Demo

Technical Senior Principal | Site Reliability Engineer | Kubernetes

GM Financial
Arlington, TX Full Time
POSTED ON 4/5/2026
AVAILABLE BEFORE 5/4/2026
Job Description

Why GMF Technology?

GM Financial is set to change the auto finance industry and is leading the path of embarking on tech modernization – we have a startup mindset, and preserve our small company culture, in a public company environment with financial stability and intense growth over a decade-plus history. We are data junkies and trust in data and insights to advance our business objectives. We take our goal of zero emission, zero collision, zero congestion, and zero friction very seriously. We believe as an auto finance market leader we are in the driver's seat to lead us in the GM EV mission to change the world. We are building global platforms, in LATAM, Europe, China, U.S. and Canada– and we are looking to grow our high-performing team. GMF is comprised of over 10,000 team members globally. Join our fintech culture within a Blue-Chip company where we are changing the way we use technology to support our customers, dealers and business.

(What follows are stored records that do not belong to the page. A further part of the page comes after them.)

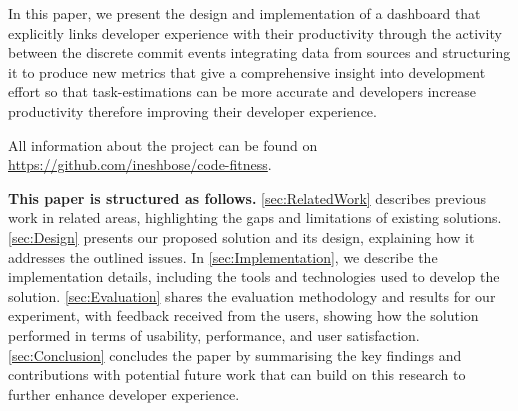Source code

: \vskip8pt  In this paper, we present the design and implementation of a dashboard that explicitly links developer experience with their productivity through the activity between the discrete commit events integrating data from sources and structuring it to produce new metrics that give a comprehensive insight into development effort so that task-estimations can be more accurate and developers increase productivity therefore improving their developer experience.

\vskip4pt \noindent All information about the project can be found on\\\url{https://github.com/ineshbose/code-fitness}.

\vskip6pt \noindent
{\bf This paper is structured as follows.}
\autoref{sec:RelatedWork} describes previous work in related areas, highlighting the gaps and limitations of existing solutions.
\autoref{sec:Design} presents our proposed solution and its design, explaining how it addresses the outlined issues.
In \autoref{sec:Implementation}, we describe the implementation details, including the tools and technologies used to develop the solution.
\autoref{sec:Evaluation} shares the evaluation methodology and results for our experiment, with feedback received from the users, showing how the solution performed in terms of usability, performance, and user satisfaction.
\autoref{sec:Conclusion} concludes the paper by summarising the key findings and contributions with potential future work that can build on this research to further enhance developer experience.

Flexible hybrid work environment (onsite 3 days a week/2 days remote) at our Arlington (AOC1), TX office.

Responsibilities

About the Role

As a Senior Principal SRE, you will be the technical bar‑raiser for our centralized Kubernetes platform—setting strategy, owning reliability at fleet scale, and leading cross‑org engineering to deliver a self‑service, secure, and compliant platform. You will partner with Architecture, BPS, Cloud Ops, and Cyber to turn our roadmap into durable, automated capabilities that product teams adopt with minimal toil.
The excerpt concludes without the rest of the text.